(TASK PROMPT) Every line holding the string "characters" is to be copied from the entries below.

Stored dataset items
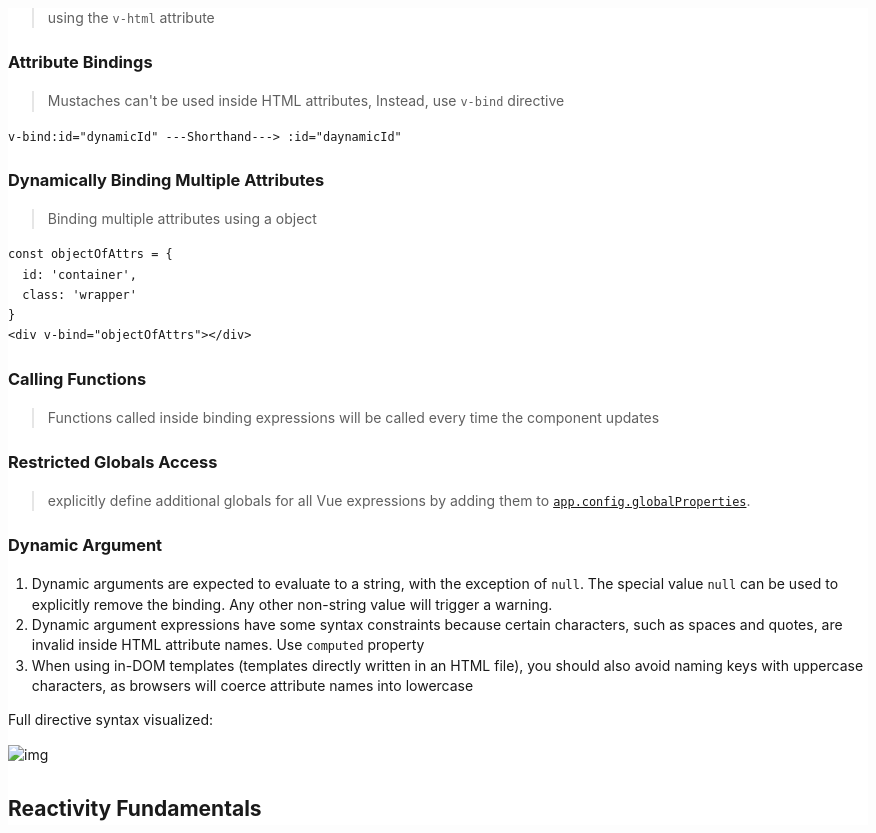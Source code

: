 > using the `v-html` attribute

### Attribute Bindings

> Mustaches can't be used inside HTML attributes, Instead, use `v-bind` directive

```html
v-bind:id="dynamicId" ---Shorthand---> :id="daynamicId"
```

### Dynamically Binding Multiple Attributes

> Binding multiple attributes using a object

```vue
const objectOfAttrs = {
  id: 'container',
  class: 'wrapper'
}
<div v-bind="objectOfAttrs"></div>
```

### Calling Functions

> Functions called inside binding expressions will be called every time the component updates



### Restricted Globals Access

> explicitly define additional globals for all Vue expressions by adding them to [`app.config.globalProperties`](https://vuejs.org/api/application.html#app-config-globalproperties).



### Dynamic Argument

1. Dynamic arguments are expected to evaluate to a string, with the exception of `null`. The special value `null` can be used to explicitly remove the binding. Any other non-string value will trigger a warning.
2. Dynamic argument expressions have some syntax constraints because certain characters, such as spaces and quotes, are invalid inside HTML attribute names. Use `computed` property
3. When using in-DOM templates (templates directly written in an HTML file), you should also avoid naming keys with uppercase characters, as browsers will coerce attribute names into lowercase



Full directive syntax visualized:

![img](https://vuejs.org/assets/directive.69c37117.png)







## Reactivity Fundamentals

(EXERCISE SOLUTION)
2. Dynamic argument expressions have some syntax constraints because certain characters, such as spaces and quotes, are invalid inside HTML attribute names. Use `computed` property
3. When using in-DOM templates (templates directly written in an HTML file), you should also avoid naming keys with uppercase characters, as browsers will coerce attribute names into lowercase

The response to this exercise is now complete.